Friday made a new high, a new trend line has been drawn.
If this is a break-out, there should be immediate acceleration out of the congestion pattern and through the blue dashed line which has been providing resistance, so far.
If it’s a false break-out, which may very well be the case because we fell back inside the consolidation pattern by the close it could generate some selling, breaking the trend line and driving prices one more time to the bottom of the range and perhaps beyond.
The fact that the index has held up so well is an indication that there is no heavy liquidation taking place and, with the pattern which formed at 1810 projecting higher prices, the odds strongly favor an eventual resumption of the uptrend soon.
The US jobs report due Friday may be the logical catalyst to move SPX higher (or lower).

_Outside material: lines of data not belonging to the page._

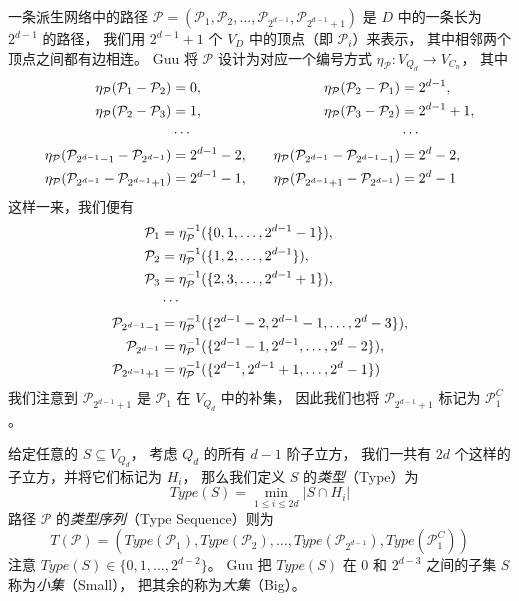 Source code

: 一条派生网络中的路径
$\mathcal{P} = (\mathcal{P}_1, \mathcal{P}_2, \dots, \mathcal{P}_{2^{d - 1}}, \mathcal{P}_{2^{d - 1} + 1})$
是 $D$ 中的一条长为 $2^{d - 1}$ 的路径，
我们用 $2^{d - 1} + 1$ 个 $V_D$ 中的顶点（即 $\mathcal{P}_i$）来表示，
其中相邻两个顶点之间都有边相连。
Guu 将 $\mathcal{P}$ 设计为对应一个编号方式 $\eta_\mathcal{P} \colon V_{Q_d} \rightarrow V_{C_n}$，
其中
\begin{align}
\eta_\mathcal{P}(\mathcal{P}_1 - \mathcal{P}_2) & = 0, & \quad
\eta_\mathcal{P}(\mathcal{P}_2 - \mathcal{P}_1) & = 2^{d - 1}, \\
\eta_\mathcal{P}(\mathcal{P}_2 - \mathcal{P}_3) & = 1, & \quad
\eta_\mathcal{P}(\mathcal{P}_3 - \mathcal{P}_2) & = 2^{d - 1} + 1, \\
						& \cdots & \quad & \cdots \notag \\
\eta_\mathcal{P}(\mathcal{P}_{2^{d - 1} - 1} - \mathcal{P}_{2^{d - 1}}) & = 2^{d - 1} - 2, & \quad
\eta_\mathcal{P}(\mathcal{P}_{2^{d - 1}} - \mathcal{P}_{2^{d - 1} - 1}) & = 2^d - 2, \\
\eta_\mathcal{P}(\mathcal{P}_{2^{d - 1}} - \mathcal{P}_{2^{d - 1} + 1}) & = 2^{d - 1} - 1, & \quad
\eta_\mathcal{P}(\mathcal{P}_{2^{d - 1} + 1} - \mathcal{P}_{2^{d - 1}}) & = 2^d - 1
\end{align}
这样一来，我们便有
\begin{align}
	      \mathcal{P}_1 & = \eta_\mathcal{P}^{-1}(\{0, 1, \dots, 2^{d - 1} - 1\}), \\
	      \mathcal{P}_2 & = \eta_\mathcal{P}^{-1}(\{1, 2, \dots, 2^{d - 1}\}), \\
	      \mathcal{P}_3 & = \eta_\mathcal{P}^{-1}(\{2, 3, \dots, 2^{d - 1} + 1\}), \\
			    & \cdots \notag \\
\mathcal{P}_{2^{d - 1} - 1} & = \eta_\mathcal{P}^{-1}(\{2^{d - 1} - 2, 2^{d - 1} - 1, \dots, 2^d - 3\}), \\
    \mathcal{P}_{2^{d - 1}} & = \eta_\mathcal{P}^{-1}(\{2^{d - 1} - 1, 2^{d - 1}, \dots, 2^d - 2\}), \\
\mathcal{P}_{2^{d - 1} + 1} & = \eta_\mathcal{P}^{-1}(\{2^{d - 1}, 2^{d - 1} + 1, \dots, 2^d - 1\})
\end{align}
我们注意到 $\mathcal{P}_{2^{d - 1} + 1}$ 是 $\mathcal{P}_1$ 在 $V_{Q_d}$ 中的补集，
因此我们也将 $\mathcal{P}_{2^{d - 1} + 1}$ 标记为 $\mathcal{P}_1^C$。

给定任意的 $S \subseteq V_{Q_d}$，
考虑 $Q_d$ 的所有 $d - 1$ 阶子立方，
我们一共有 $2 d$ 个这样的子立方，并将它们标记为 $H_i$，
那么我们定义 $S$ 的\emph{类型}（Type）为
\begin{equation}
Type(S) = \min_{1 \le i \le 2 d} |S \cap H_i|
\end{equation}
路径 $\mathcal{P}$ 的\emph{类型序列}（Type Sequence）则为
\begin{equation}
T(\mathcal{P}) = \left(Type(\mathcal{P}_1), Type(\mathcal{P}_2), \dots, Type(\mathcal{P}_{2^{d - 1}}), Type(\mathcal{P}_1^C)\right)
\end{equation}
注意 $Type(S) \in \{0, 1, \dots, 2^{d - 2}\}$。
Guu 把 $Type(S)$ 在 $0$ 和 $2^{d - 3}$ 之间的子集 $S$ 称为\emph{小集}（Small），
把其余的称为\emph{大集}（Big）。

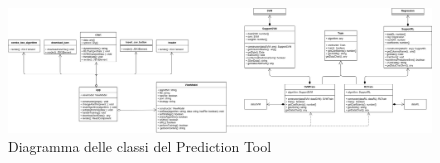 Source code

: \begin{figure}[H]
\centering
\includegraphics[scale=0.22]{../../Diagrams/Classes_diagrams/tool_all_classes.png}
\caption{Diagramma delle classi del Prediction Tool}
\end{figure}

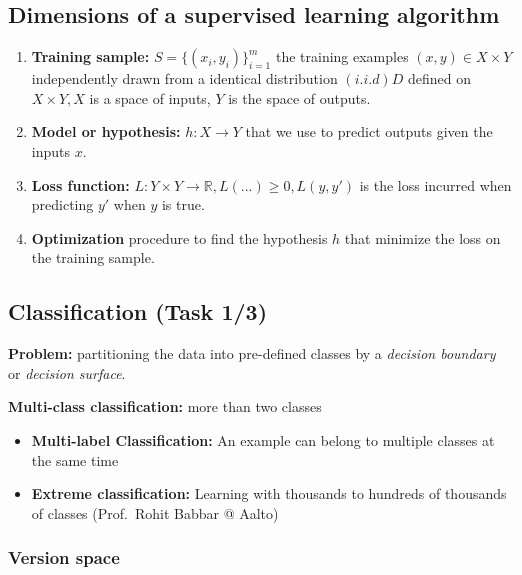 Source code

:\documentclass[12pt]{article}
\begin{document}
\subsection{Dimensions of a supervised learning algorithm
}\label{dimensions-of-a-supervised-learning-algorithm}

\begin{enumerate}
\def\labelenumi{\arabic{enumi}.}
\item
  \textbf{Training sample:} $S = \{(x_i, y_i)\}^m_{i=1}$ the training
  examples $(x, y) \in X \times Y$ independently drawn from a identical
  distribution $(i.i.d) D$ defined on $X \times Y, X$ is a space of inputs,
  $Y$ is the space of outputs.
\item
  \textbf{Model or hypothesis:} $h : X \rightarrow Y$ that we use to predict
  outputs given the inputs $x$.
\item
  \textbf{Loss function:} $L : Y \times Y \rightarrow \mathbb{R}, L(...) \geq 0, L(y, y')$ is the
  loss incurred when predicting $y'$ when $y$ is true.
\item
  \textbf{Optimization} procedure to find the hypothesis $h$ that
  minimize the loss on the training sample.
\end{enumerate}



\subsection{Classification (Task 1/3)}

\textbf{Problem:} partitioning the data into pre-defined classes by a
\emph{decision boundary} or \emph{decision surface}.

\textbf{Multi-class classification:} more than two classes

\begin{itemize}
  \item
    \textbf{Multi-label Classification:} An example can belong to multiple classes at the same time
  \item
    \textbf{Extreme classification:} Learning with thousands to
    hundreds of thousands of classes (Prof.~Rohit Babbar @ Aalto)
\end{itemize}



\subsubsection{Version space}\label{version-space}
\end{document}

Another reason to think this move may happen shortly is that the 3 oscillators are beginning to show signs of turning up. This should alert traders that something is about to happen.
The hourly, last week prices shifted from the blue deceleration channel to the red corrective channel which delineates a very shallow decline.
As SPX neared its uptrend channel line from 1992, this channel line was actually penetrated on the daily, prices began to find support, attracting enough buyers to push prices outside of the red channel. But the move ran out of gas early Friday, ending the day slightly under the channel line.
As an “early bird” indicator, the SRSI gave a buy signal, but by the end of the day it had already made a Bearish Cross, although retaining its uptrend.
It is now obvious that more information to decide what will happens next.
Either the S&P 500 continues North, or selling breaks out of the channel line, perhaps dropping as low as 2155 before reversing and starting an uptrend again.